Task brief: Starting with the line that has "Source code" and finishing with the line that has "## Warning: Column", set down each line below exactly. Pictures are not copied.
[[ Records for processing, beginning ]]
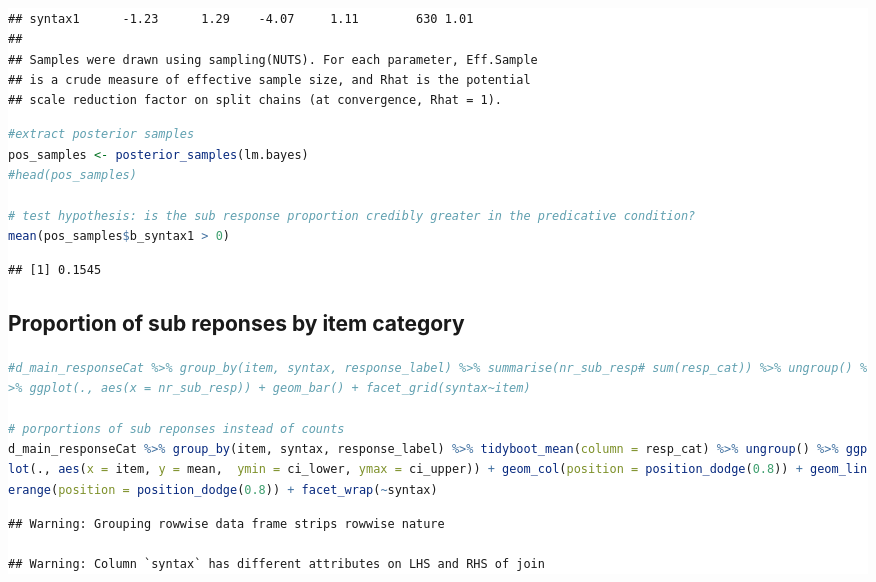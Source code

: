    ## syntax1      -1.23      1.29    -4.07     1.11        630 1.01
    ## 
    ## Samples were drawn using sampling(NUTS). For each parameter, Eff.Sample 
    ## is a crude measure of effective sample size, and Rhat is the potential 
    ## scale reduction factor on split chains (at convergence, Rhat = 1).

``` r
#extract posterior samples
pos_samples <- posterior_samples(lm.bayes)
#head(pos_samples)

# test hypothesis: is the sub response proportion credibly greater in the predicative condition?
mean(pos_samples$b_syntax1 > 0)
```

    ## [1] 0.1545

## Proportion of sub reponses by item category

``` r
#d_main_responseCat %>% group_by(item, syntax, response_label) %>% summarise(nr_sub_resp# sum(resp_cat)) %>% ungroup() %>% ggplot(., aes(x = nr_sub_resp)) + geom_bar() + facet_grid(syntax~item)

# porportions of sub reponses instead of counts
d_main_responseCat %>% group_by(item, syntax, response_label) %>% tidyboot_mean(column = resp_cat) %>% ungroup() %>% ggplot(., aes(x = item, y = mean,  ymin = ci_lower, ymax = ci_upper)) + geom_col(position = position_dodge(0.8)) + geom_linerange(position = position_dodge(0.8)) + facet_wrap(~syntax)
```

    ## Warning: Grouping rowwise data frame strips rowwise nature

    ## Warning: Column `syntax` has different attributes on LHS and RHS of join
[[ Records for processing, end ]]
[[ Records for processing, beginning ]]
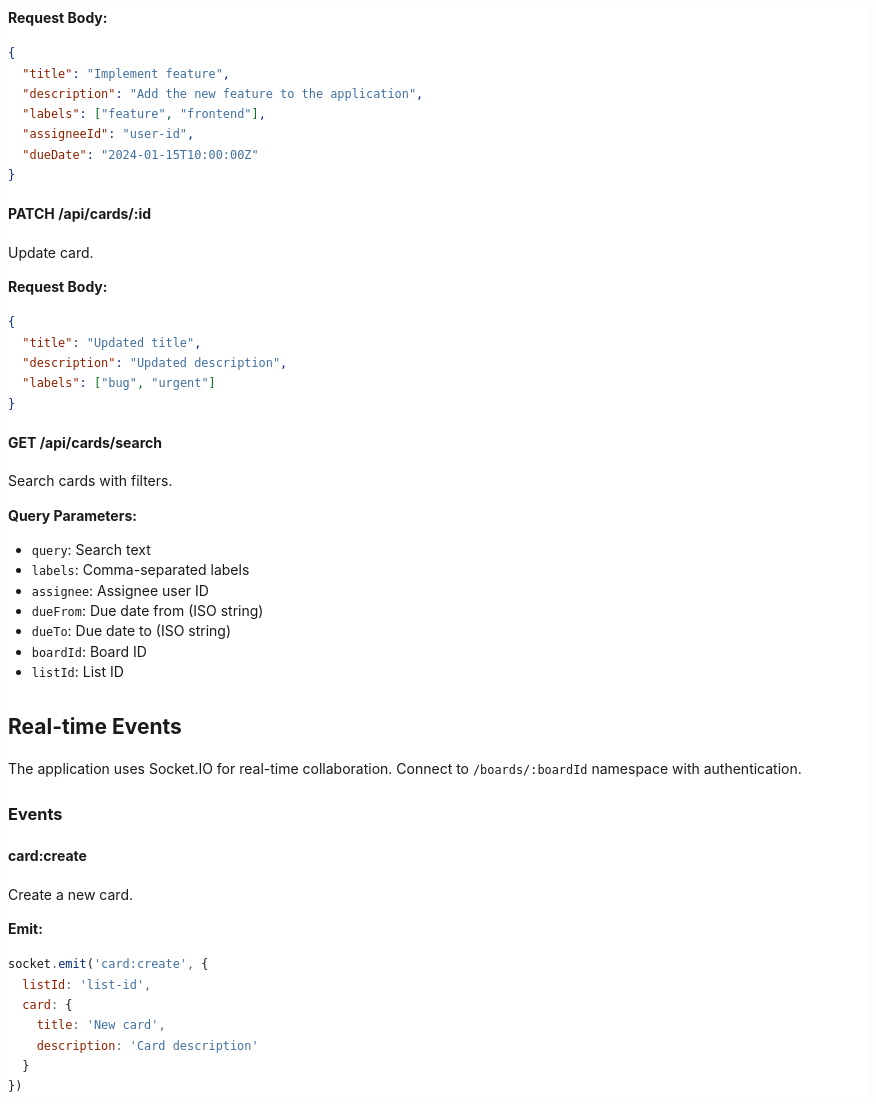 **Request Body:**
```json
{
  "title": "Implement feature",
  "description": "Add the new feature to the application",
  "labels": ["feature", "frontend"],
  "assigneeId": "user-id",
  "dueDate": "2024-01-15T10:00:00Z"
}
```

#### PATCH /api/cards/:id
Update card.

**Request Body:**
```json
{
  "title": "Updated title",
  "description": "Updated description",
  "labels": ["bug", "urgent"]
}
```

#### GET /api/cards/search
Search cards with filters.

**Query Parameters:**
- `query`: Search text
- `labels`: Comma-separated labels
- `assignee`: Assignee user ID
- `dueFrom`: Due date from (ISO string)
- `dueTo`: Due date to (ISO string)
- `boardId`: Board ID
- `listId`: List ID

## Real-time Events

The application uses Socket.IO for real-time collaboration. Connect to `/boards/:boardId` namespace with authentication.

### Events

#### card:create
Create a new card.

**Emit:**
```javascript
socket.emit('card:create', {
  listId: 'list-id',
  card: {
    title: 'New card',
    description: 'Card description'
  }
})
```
[[ Records for processing, end ]]
Output for this exercise:
Source code

:    ## syntax1      -1.23      1.29    -4.07     1.11        630 1.01
    ## 
    ## Samples were drawn using sampling(NUTS). For each parameter, Eff.Sample 
    ## is a crude measure of effective sample size, and Rhat is the potential 
    ## scale reduction factor on split chains (at convergence, Rhat = 1).

``` r
#extract posterior samples
pos_samples <- posterior_samples(lm.bayes)
#head(pos_samples)

# test hypothesis: is the sub response proportion credibly greater in the predicative condition?
mean(pos_samples$b_syntax1 > 0)
```

    ## [1] 0.1545

## Proportion of sub reponses by item category

``` r
#d_main_responseCat %>% group_by(item, syntax, response_label) %>% summarise(nr_sub_resp# sum(resp_cat)) %>% ungroup() %>% ggplot(., aes(x = nr_sub_resp)) + geom_bar() + facet_grid(syntax~item)

# porportions of sub reponses instead of counts
d_main_responseCat %>% group_by(item, syntax, response_label) %>% tidyboot_mean(column = resp_cat) %>% ungroup() %>% ggplot(., aes(x = item, y = mean,  ymin = ci_lower, ymax = ci_upper)) + geom_col(position = position_dodge(0.8)) + geom_linerange(position = position_dodge(0.8)) + facet_wrap(~syntax)
```

    ## Warning: Grouping rowwise data frame strips rowwise nature

    ## Warning: Column `syntax` has different attributes on LHS and RHS of join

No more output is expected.